HIV antigen–antibody combination enzyme immunoassay—the experience of a London Teaching Hospital

The introduction of the fourth generation HIV antigen-antibody combination enzyme immunoassay (HIV Ag-Ab EIA) has led to a reduction in the diagnostic ''window period'' when HIV antibody is negative during primary infection. This facilitates earlier laboratory diagnosis during sero-conversion. An HIV Ag-Ab EIA (AxSYM, Abbott Laboratories, Kent, UK) was introduced to a London Teaching Hospital since 2004 as the primary screening test. Confirmation was performed using another HIV Ag-Ab EIA (Vironostika, BioMe ´rieux, Hampshire, UK) and an HIV Ab only assay (Bispot, Orgenics, Yavne, Israel).
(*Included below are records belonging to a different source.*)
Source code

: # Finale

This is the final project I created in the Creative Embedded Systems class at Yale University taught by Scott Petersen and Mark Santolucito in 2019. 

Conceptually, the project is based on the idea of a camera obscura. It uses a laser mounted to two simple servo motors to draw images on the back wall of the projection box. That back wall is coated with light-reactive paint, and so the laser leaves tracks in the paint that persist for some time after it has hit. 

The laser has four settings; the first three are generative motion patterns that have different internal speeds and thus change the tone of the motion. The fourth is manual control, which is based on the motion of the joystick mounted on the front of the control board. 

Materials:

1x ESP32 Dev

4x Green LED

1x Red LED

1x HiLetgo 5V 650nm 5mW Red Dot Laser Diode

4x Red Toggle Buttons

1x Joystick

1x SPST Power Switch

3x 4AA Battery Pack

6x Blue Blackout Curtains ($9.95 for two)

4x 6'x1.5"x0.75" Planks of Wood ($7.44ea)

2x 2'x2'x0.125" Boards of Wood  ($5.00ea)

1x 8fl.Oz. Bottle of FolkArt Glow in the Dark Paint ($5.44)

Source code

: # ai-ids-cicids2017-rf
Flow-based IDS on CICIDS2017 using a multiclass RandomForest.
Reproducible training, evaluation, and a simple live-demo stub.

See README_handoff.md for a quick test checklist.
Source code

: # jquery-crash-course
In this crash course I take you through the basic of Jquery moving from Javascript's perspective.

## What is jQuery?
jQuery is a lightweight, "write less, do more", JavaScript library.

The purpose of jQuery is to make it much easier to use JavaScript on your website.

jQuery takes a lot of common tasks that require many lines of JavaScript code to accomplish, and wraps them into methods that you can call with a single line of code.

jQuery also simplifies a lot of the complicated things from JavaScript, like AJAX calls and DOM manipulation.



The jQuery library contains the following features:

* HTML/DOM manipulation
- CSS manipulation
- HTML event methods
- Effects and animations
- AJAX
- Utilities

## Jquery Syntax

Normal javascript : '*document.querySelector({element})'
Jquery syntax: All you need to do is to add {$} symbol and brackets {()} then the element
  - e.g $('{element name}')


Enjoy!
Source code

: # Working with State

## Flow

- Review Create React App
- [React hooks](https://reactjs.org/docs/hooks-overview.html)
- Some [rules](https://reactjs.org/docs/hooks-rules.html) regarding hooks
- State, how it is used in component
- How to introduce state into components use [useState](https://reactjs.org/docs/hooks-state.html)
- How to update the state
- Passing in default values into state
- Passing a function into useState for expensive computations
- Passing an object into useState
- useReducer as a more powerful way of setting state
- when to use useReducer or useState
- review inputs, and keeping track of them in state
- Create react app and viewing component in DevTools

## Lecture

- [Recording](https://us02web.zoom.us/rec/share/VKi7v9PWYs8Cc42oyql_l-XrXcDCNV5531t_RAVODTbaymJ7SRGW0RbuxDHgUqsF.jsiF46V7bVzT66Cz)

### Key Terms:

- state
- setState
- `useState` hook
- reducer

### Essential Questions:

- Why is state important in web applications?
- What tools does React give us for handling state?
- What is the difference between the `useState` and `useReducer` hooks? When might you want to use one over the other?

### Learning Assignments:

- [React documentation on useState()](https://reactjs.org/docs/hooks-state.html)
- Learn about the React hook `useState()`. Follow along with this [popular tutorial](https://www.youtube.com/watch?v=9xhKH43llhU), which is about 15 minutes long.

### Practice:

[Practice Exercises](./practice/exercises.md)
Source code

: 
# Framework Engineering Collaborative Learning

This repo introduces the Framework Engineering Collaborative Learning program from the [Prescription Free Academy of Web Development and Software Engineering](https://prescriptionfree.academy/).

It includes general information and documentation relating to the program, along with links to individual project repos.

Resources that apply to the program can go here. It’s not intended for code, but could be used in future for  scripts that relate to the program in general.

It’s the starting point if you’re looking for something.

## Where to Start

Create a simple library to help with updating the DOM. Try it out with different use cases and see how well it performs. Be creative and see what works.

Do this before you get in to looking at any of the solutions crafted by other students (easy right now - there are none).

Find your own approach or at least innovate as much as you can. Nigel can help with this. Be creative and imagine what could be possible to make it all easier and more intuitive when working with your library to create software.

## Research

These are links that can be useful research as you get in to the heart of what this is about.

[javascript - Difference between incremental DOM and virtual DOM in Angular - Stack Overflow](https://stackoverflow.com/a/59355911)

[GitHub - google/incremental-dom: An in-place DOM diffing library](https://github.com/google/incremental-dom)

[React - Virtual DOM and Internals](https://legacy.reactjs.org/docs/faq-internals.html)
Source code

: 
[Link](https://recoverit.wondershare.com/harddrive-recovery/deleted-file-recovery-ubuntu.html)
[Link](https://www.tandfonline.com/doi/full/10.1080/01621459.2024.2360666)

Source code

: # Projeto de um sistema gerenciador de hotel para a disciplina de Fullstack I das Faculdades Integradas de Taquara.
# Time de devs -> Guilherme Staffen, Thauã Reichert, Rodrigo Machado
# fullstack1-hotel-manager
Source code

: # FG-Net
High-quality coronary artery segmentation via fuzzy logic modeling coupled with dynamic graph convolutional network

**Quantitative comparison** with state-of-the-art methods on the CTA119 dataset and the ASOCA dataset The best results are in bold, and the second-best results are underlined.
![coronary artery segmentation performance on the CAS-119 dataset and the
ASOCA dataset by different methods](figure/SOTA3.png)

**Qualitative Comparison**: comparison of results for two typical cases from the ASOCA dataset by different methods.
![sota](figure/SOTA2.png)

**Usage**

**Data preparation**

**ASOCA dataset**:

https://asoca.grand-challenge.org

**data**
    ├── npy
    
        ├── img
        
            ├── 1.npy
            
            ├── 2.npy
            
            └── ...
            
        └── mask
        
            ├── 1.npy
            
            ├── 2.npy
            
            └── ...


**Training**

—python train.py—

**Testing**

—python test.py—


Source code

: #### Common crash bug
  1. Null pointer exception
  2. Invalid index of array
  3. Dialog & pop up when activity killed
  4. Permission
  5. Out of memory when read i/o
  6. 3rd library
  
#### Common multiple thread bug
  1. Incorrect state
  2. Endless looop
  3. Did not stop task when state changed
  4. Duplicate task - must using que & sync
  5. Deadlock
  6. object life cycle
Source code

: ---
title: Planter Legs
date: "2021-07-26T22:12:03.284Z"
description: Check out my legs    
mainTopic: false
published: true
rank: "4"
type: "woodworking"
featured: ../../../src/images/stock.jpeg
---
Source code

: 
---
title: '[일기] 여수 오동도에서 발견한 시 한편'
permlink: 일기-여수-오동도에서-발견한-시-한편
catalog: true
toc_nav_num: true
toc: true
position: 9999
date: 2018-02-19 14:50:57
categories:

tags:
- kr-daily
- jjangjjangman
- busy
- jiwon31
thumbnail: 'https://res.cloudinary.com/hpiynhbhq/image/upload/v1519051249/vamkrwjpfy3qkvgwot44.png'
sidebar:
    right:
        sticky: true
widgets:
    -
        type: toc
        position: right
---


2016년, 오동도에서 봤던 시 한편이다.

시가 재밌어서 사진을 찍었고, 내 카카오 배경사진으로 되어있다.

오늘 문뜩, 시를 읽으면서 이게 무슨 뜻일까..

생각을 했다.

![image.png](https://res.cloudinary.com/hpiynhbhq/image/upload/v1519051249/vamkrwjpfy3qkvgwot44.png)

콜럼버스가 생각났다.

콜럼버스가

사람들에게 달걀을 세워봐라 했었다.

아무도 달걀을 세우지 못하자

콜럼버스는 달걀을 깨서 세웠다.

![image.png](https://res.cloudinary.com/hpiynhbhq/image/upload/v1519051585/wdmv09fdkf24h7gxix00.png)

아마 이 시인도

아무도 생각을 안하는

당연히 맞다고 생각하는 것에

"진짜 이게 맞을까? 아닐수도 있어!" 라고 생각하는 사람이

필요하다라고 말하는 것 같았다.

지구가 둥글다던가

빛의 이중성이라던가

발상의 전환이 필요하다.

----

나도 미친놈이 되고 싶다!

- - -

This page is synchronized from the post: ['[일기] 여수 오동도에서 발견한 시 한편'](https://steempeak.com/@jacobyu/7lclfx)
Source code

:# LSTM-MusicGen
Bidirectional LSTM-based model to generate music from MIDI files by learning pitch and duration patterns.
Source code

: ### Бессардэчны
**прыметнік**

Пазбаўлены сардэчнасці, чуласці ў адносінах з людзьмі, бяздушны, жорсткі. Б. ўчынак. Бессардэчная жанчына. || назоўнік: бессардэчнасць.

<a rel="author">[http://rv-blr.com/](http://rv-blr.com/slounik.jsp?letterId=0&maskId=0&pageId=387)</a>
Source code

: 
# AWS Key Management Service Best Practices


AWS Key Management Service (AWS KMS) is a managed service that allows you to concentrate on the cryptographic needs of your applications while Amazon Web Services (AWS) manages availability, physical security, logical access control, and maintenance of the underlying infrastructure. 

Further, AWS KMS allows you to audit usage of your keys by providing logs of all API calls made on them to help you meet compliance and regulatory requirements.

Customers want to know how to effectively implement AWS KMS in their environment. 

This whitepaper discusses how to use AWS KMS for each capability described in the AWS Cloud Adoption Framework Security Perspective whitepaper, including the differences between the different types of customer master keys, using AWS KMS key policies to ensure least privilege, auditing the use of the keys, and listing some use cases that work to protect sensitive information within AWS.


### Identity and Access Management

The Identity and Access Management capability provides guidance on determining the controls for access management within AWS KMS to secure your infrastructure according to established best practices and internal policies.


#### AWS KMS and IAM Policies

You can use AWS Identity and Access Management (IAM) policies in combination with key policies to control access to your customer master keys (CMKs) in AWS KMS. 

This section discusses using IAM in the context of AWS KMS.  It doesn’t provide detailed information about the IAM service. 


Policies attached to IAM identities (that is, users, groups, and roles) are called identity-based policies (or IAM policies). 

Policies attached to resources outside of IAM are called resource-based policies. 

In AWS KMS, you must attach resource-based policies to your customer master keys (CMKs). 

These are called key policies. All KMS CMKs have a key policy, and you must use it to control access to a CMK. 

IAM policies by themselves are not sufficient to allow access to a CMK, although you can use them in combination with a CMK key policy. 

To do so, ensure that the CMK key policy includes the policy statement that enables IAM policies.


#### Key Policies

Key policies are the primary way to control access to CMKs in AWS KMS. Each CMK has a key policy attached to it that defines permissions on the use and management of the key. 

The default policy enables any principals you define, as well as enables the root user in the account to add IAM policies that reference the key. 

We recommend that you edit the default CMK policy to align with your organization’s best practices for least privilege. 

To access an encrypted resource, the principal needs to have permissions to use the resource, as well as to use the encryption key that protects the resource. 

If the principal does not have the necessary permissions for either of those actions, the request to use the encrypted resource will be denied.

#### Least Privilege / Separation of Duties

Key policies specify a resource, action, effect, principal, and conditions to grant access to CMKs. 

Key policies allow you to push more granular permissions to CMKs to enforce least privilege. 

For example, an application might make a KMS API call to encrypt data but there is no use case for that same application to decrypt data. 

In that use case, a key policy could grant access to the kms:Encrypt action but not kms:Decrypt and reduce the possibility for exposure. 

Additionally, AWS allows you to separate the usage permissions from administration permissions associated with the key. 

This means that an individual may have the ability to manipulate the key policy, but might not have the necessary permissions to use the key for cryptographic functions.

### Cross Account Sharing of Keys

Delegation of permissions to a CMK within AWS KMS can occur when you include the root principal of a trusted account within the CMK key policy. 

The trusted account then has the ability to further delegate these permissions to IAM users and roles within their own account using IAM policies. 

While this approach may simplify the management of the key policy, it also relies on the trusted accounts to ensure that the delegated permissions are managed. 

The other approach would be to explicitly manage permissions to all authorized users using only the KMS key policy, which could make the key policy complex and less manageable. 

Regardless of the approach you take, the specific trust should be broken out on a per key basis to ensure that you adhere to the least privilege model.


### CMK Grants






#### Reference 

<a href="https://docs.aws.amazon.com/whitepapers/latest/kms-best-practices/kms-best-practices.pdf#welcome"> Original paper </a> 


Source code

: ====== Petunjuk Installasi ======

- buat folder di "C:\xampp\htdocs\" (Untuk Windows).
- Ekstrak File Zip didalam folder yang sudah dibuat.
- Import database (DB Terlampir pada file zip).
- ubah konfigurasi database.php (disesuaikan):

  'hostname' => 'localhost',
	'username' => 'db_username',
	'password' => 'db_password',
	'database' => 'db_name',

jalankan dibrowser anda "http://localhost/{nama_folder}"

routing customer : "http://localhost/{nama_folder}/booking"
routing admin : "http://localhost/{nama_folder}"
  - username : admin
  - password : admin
Retrospective analysis identified a total of 20 sero-converting patients who would have been missed if the standard antibody-only HIV tests had been used as the primary screening test. This accounted for approximately 3% of the new diagnoses made by the laboratory. The median time from onset of illness to sero-conversion was 18 days. Two patients had multiple samples analyzed between initial presentation and eventual sero-conversion. One had a prolonged seroconversion illness lasting for over 137 days; the other sero-converted within 17 days. A plotting of the signal to cut-off ratio with time of the two HIV Ag-Ab EIAs showed a V-shaped curve and both tests were below cut-off at some time-points during sero-conversion. These two cases highlighted the difficulties in diagnosing HIV infection during sero-conversion. On the basis of these results, it is recommended that a fourth generation HIV Ag-Ab EIA could be considered for use as the standard of care, particularly in any population with a high rate of HIV infection.